To sum it all up, what would you do if you ran into a CO w/an AR aimed at a pile of corn????? That would probablly look pretty suspicous :yikes:


----------



## cabledad (Dec 8, 2010)

I hunt in Texas and we basically have no restricitions.I hunt at night over corn bait,sometimes I carry an ar10 with 19 rounds,it is jokingly said the State of Texas would let you use handgrenades if you were killing hogs.If I couldn't use a feeder at night I wouldn't spend so much time hog hunting.It would just too hard to kill hogs,there just way too smart.Some of the scents work to attract boars I have never used them but hear they work.I spend some time on Texas Boars web site there is some smart hog hunters on there.If you can't legally hunt at night with bait I would bait a trail cam and see what shows up.Also corn eaten by a sounder of hogs will have lots of roots and general tearing up of the ground where you feed.If the State of Michigan is serious about stopping the growth of the hog population they will change the rules so you can hunt hogs at night over corn.We in Texas have a mess with all the hogs.Go kill a hog Chuck


----------



## swampbuck (Dec 23, 2004)

In michigan you have to hunt under the regs that apply to whatever other season is open. For nightime hunting you would be following predator hunting rules. Rimfire or birdshot


----------



## boostfan (Feb 7, 2011)

swampbuck said:


> In michigan you have to hunt under the regs that apply to whatever other season is open. For nightime hunting you would be following predator hunting rules. Rimfire or birdshot


So please help us keep the hog problem under control, but use a spit wad if it is not Deer season. That sounds about like a government agency. If you go through the effort of a CCW, I think it exempt you from some of these rules.


----------



## d0wnriver (Feb 16, 2011)

boostfan said:


> So please help us keep the hog problem under control, but use a spit wad if it is not Deer season. That sounds about like a government agency. If you go through the effort of a CCW, I think it exempt you from some of these rules.

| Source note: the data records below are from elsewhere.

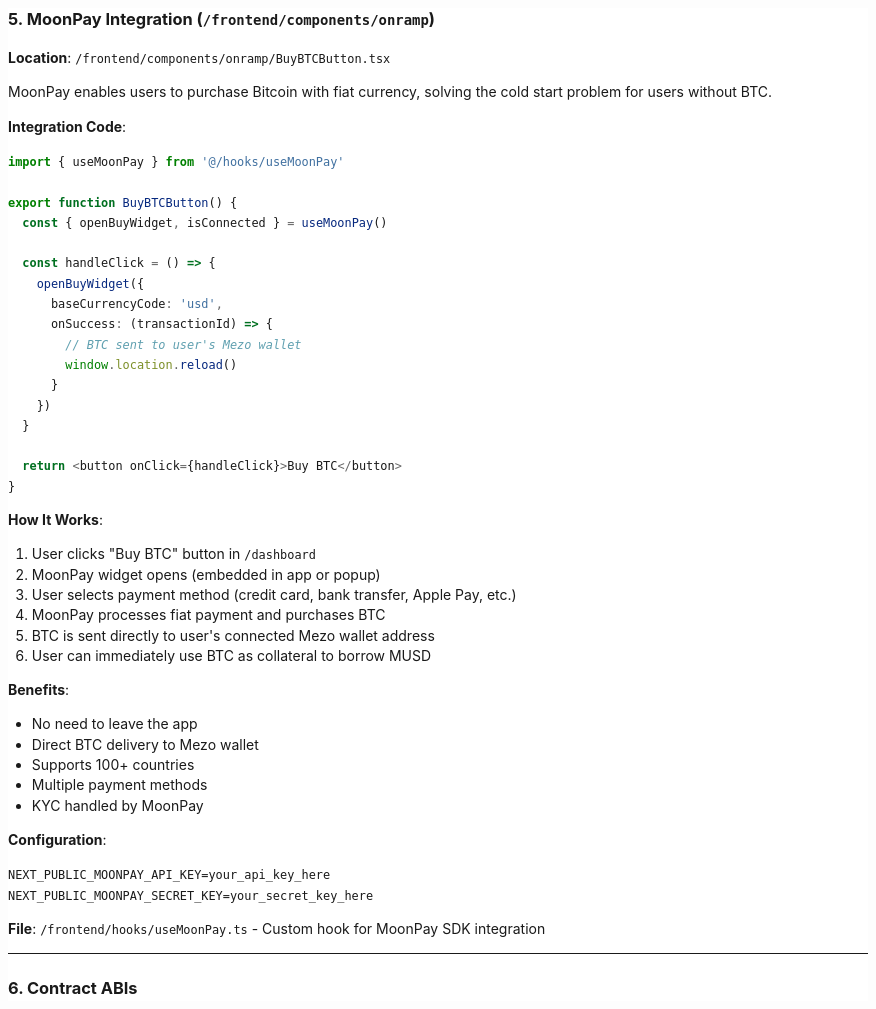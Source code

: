 
### 5. MoonPay Integration (`/frontend/components/onramp`)

**Location**: `/frontend/components/onramp/BuyBTCButton.tsx`

MoonPay enables users to purchase Bitcoin with fiat currency, solving the cold start problem for users without BTC.

**Integration Code**:
```typescript
import { useMoonPay } from '@/hooks/useMoonPay'

export function BuyBTCButton() {
  const { openBuyWidget, isConnected } = useMoonPay()

  const handleClick = () => {
    openBuyWidget({
      baseCurrencyCode: 'usd',
      onSuccess: (transactionId) => {
        // BTC sent to user's Mezo wallet
        window.location.reload()
      }
    })
  }

  return <button onClick={handleClick}>Buy BTC</button>
}
```

**How It Works**:
1. User clicks "Buy BTC" button in `/dashboard`
2. MoonPay widget opens (embedded in app or popup)
3. User selects payment method (credit card, bank transfer, Apple Pay, etc.)
4. MoonPay processes fiat payment and purchases BTC
5. BTC is sent directly to user&apos;s connected Mezo wallet address
6. User can immediately use BTC as collateral to borrow MUSD

**Benefits**:
- No need to leave the app
- Direct BTC delivery to Mezo wallet
- Supports 100+ countries
- Multiple payment methods
- KYC handled by MoonPay

**Configuration**:
```env
NEXT_PUBLIC_MOONPAY_API_KEY=your_api_key_here
NEXT_PUBLIC_MOONPAY_SECRET_KEY=your_secret_key_here
```

**File**: `/frontend/hooks/useMoonPay.ts` - Custom hook for MoonPay SDK integration

---

### 6. Contract ABIs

+1 I think my representative will be getting a letter soon...


----------



## cabledad (Dec 8, 2010)

I agree with you raise cain.Hogs are probably smarter than your and my bureaucrats.Chuck


----------



## dead short (Sep 15, 2009)

d0wnriver said:


> Hey guys, I've done some research on hog hunting tactics and what I've found is you should put out a pig pipe repeatedly so the hogs have a habit of feeding at your spot and you should also hunt at night when they come out.
> 
> Just wondering how you'd go about this on state land (being from the city I don't have any land but still want to try and stop the problem). Could you put out sour corn as bait? A feeder light? Does the DNR have any restrictions on the rifle/mag capacity you can use? I haven't been able to find the answer to any of these on the DNR's website.
> 
> To sum it all up, what would you do if you ran into a CO w/an AR aimed at a pile of corn????? That would probablly look pretty suspicous :yikes:


The way the rules are now, you'd be in deep kimshee.


----------



## d0wnriver (Feb 16, 2011)

Since night time hunting with a decent caliber is out of the question, I think there may be a loop-hole for using a larger caliber daytime hunting. Woodchuck season is open year round with a vaild hunting license of course. What is to stop you from going out with say a 7.62x39 since the round could theoretically be used for woodchucks and using that to hog hunt?


----------



## Nat006 (May 4, 2011)

Could you night hunt with a Crossbow or Bow over a Mash pile?


----------



## tedshunter (Dec 27, 2004)

Until they lift the ban on baiting,you are not going to be hunting over any bait or you will be ticketed for hunting over bait. WEe are never going to control Hogs but we could maybe atleast keep them in check if they lighten up on the methods we can use to hunt them.We really need to be able to hunt them at night or you probably are never going to see one much less kill one.


----------



## Perferator (Oct 18, 2003)

The state government and authorities wont change any of those night hunting (or baiting for that matter) regulations until Michigan is a national leader among states with feral hog populations.

Look how long it took for counties to have a free-fire zone. Last time I looked Charlevoix county (my home area) was not free fire and we do have hogs here.


----------



## SASS (May 6, 2011)

Uncle Ted's solution sounds like a lot of fun.:yikes: Although I don't think MI has the number of hogs necessary.:lol:


----------



## AllForTheGreen (Apr 26, 2011)

Hunting from a helicopter with a machine gun, jesus christ, yeah that'd do it. Though it sounds more like he meant an assault rifle.


----------